**Your task**.
Write out, word for word, every line from the one containing "- Mate mi laptop" through the final line of the records.
Segment Start: Supplied entries
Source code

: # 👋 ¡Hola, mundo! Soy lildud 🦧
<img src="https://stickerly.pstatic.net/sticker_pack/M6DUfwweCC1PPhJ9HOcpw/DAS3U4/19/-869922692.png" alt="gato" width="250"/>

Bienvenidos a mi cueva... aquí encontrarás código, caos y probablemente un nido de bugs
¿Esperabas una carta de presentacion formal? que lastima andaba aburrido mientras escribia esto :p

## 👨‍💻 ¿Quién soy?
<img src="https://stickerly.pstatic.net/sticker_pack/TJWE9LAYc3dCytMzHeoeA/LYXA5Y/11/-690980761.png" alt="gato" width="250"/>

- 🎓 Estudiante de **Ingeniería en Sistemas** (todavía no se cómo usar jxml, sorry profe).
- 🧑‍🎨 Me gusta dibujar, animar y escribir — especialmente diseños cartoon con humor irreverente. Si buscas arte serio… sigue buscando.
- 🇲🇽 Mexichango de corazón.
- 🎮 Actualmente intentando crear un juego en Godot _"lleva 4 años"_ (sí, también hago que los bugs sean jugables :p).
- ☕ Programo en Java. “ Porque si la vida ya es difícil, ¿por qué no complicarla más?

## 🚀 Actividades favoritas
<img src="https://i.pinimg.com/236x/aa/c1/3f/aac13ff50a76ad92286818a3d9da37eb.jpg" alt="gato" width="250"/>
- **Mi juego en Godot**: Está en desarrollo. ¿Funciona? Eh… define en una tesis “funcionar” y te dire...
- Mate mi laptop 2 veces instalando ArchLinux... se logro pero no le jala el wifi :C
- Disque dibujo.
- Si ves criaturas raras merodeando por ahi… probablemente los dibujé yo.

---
Segment End: Supplied entries
**Task response**.
- Mate mi laptop 2 veces instalando ArchLinux... se logro pero no le jala el wifi :C
- Disque dibujo.
- Si ves criaturas raras merodeando por ahi… probablemente los dibujé yo.

---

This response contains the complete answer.